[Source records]
- - - - - - -

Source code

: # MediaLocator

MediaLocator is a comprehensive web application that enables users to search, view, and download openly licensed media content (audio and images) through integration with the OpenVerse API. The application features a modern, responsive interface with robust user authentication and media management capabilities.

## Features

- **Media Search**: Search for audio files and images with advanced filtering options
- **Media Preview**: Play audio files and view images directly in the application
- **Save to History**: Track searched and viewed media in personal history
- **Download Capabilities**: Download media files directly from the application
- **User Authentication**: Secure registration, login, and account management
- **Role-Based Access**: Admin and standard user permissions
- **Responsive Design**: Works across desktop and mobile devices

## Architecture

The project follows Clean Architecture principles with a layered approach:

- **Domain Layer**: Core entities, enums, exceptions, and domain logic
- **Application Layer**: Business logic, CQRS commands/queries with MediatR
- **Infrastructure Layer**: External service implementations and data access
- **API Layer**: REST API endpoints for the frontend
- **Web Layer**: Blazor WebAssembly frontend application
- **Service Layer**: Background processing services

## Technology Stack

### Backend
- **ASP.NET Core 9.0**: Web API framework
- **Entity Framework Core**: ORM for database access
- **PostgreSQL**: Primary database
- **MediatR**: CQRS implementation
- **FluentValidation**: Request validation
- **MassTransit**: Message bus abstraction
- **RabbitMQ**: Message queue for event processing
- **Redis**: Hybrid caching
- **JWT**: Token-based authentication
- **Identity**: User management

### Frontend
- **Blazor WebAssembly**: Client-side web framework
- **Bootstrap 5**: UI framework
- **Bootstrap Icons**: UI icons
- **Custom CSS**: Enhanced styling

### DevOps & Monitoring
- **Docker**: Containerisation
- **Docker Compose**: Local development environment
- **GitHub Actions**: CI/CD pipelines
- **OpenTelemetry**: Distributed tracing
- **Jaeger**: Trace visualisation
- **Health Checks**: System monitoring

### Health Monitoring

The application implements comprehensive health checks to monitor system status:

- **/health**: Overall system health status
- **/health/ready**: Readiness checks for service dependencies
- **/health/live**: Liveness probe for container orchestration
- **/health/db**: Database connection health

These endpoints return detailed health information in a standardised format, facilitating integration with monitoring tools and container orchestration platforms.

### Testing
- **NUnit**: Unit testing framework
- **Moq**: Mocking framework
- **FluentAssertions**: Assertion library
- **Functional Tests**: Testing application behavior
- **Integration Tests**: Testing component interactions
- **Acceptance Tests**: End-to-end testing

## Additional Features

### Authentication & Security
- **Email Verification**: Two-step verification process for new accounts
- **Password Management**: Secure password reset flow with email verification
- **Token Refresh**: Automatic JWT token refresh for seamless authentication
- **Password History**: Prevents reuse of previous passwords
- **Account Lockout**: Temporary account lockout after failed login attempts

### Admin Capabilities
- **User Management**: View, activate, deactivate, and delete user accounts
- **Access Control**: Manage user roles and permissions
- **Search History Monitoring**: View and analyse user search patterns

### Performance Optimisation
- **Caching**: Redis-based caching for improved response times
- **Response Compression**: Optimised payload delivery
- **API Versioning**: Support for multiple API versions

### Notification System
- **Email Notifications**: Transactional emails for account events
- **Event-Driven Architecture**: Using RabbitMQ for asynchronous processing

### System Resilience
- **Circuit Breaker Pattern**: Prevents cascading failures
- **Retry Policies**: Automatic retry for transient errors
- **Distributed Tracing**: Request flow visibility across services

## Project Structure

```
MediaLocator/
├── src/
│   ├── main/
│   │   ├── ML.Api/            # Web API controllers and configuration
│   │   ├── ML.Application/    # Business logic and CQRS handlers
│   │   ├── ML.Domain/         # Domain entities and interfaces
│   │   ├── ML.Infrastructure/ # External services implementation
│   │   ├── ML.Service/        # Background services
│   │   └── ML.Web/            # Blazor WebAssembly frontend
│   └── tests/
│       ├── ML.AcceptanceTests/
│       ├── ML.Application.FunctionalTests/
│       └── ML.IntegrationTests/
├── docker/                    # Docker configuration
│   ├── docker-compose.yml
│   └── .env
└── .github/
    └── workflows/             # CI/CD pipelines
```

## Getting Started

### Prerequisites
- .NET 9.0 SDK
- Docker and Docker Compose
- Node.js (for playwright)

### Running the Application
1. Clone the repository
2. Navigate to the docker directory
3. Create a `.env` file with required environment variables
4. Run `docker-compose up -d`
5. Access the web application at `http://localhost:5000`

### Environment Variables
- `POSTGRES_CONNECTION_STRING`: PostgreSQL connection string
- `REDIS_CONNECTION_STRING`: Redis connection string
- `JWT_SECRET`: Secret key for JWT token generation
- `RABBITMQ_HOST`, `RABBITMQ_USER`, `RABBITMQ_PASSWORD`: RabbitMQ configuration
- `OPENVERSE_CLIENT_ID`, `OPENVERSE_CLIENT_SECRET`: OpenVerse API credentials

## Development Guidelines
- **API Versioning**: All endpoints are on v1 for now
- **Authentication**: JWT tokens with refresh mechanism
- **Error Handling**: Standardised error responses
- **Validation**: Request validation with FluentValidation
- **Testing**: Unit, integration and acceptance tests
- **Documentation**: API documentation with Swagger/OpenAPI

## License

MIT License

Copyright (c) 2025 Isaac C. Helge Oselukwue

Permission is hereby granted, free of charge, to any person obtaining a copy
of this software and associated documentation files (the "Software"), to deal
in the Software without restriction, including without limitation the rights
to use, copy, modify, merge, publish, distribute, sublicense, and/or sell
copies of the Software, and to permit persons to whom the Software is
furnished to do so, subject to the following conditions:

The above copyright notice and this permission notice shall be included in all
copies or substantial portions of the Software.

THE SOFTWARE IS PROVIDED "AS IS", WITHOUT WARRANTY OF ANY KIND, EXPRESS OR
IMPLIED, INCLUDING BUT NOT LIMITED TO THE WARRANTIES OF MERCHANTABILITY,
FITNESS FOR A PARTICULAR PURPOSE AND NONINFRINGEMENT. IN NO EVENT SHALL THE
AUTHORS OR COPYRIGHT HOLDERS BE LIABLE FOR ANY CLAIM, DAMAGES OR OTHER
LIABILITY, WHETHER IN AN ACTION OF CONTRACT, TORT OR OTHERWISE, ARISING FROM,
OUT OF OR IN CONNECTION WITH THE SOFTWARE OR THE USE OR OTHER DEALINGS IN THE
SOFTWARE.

- - - - - - -

* EXERCISE
Each line that includes the word "Request" counts once; report how many such lines the entries have, and nothing else.

* RESULT
3